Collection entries
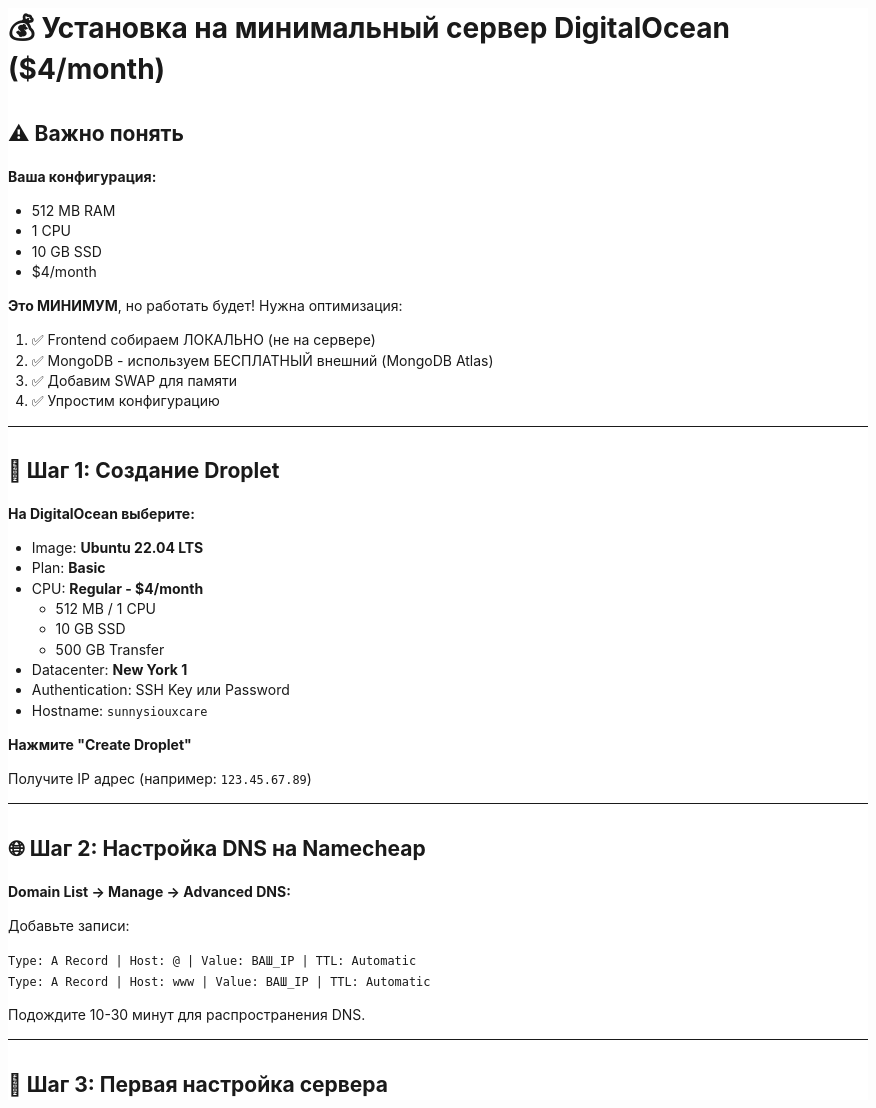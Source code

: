 # 💰 Установка на минимальный сервер DigitalOcean ($4/month)

## ⚠️ Важно понять

**Ваша конфигурация:**
- 512 MB RAM
- 1 CPU
- 10 GB SSD
- $4/month

**Это МИНИМУМ**, но работать будет! Нужна оптимизация:
1. ✅ Frontend собираем ЛОКАЛЬНО (не на сервере)
2. ✅ MongoDB - используем БЕСПЛАТНЫЙ внешний (MongoDB Atlas)
3. ✅ Добавим SWAP для памяти
4. ✅ Упростим конфигурацию

---

## 🚀 Шаг 1: Создание Droplet

**На DigitalOcean выберите:**
- Image: **Ubuntu 22.04 LTS**
- Plan: **Basic**
- CPU: **Regular - $4/month**
  - 512 MB / 1 CPU
  - 10 GB SSD
  - 500 GB Transfer
- Datacenter: **New York 1**
- Authentication: SSH Key или Password
- Hostname: `sunnysiouxcare`

**Нажмите "Create Droplet"**

Получите IP адрес (например: `123.45.67.89`)

---

## 🌐 Шаг 2: Настройка DNS на Namecheap

**Domain List → Manage → Advanced DNS:**

Добавьте записи:
```
Type: A Record | Host: @ | Value: ВАШ_IP | TTL: Automatic
Type: A Record | Host: www | Value: ВАШ_IP | TTL: Automatic
```

Подождите 10-30 минут для распространения DNS.

---

## 🔧 Шаг 3: Первая настройка сервера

▶ What you are asked to do
Your reply is one number: how many lines of the records above contain the word "DigitalOcean".

▶ Written solution
2